**Work task**. Which lines have the string "google"? Copy all of them from the entries below.

Items from a dataset

::::::

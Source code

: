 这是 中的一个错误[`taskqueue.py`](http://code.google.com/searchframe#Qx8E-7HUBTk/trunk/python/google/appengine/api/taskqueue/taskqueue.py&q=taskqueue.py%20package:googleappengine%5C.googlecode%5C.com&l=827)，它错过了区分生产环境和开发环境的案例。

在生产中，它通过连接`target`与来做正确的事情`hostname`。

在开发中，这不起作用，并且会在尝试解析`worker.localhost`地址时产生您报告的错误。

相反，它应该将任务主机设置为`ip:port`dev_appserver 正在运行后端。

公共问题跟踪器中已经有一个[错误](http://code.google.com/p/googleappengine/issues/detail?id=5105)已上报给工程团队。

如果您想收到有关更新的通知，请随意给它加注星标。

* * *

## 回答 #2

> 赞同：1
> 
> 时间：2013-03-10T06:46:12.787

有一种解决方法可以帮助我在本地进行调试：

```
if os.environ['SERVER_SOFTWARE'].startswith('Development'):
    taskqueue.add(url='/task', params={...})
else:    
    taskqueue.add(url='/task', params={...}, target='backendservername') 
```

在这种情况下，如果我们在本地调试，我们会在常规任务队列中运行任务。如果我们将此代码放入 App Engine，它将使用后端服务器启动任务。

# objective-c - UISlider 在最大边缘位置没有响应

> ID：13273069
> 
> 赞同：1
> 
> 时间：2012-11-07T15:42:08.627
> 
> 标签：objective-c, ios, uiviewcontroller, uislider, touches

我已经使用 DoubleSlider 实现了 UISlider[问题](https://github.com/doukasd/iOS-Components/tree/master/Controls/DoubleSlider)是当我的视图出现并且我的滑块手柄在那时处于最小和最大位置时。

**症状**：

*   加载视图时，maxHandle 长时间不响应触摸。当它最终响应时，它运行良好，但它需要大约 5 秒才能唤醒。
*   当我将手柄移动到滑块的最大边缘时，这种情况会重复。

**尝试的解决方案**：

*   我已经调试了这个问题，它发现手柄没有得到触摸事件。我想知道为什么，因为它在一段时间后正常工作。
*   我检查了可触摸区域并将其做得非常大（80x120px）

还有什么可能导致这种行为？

::::::

**Reply**.
: 这是 中的一个错误[`taskqueue.py`](http://code.google.com/searchframe#Qx8E-7HUBTk/trunk/python/google/appengine/api/taskqueue/taskqueue.py&q=taskqueue.py%20package:googleappengine%5C.googlecode%5C.com&l=827)，它错过了区分生产环境和开发环境的案例。
公共问题跟踪器中已经有一个[错误](http://code.google.com/p/googleappengine/issues/detail?id=5105)已上报给工程团队。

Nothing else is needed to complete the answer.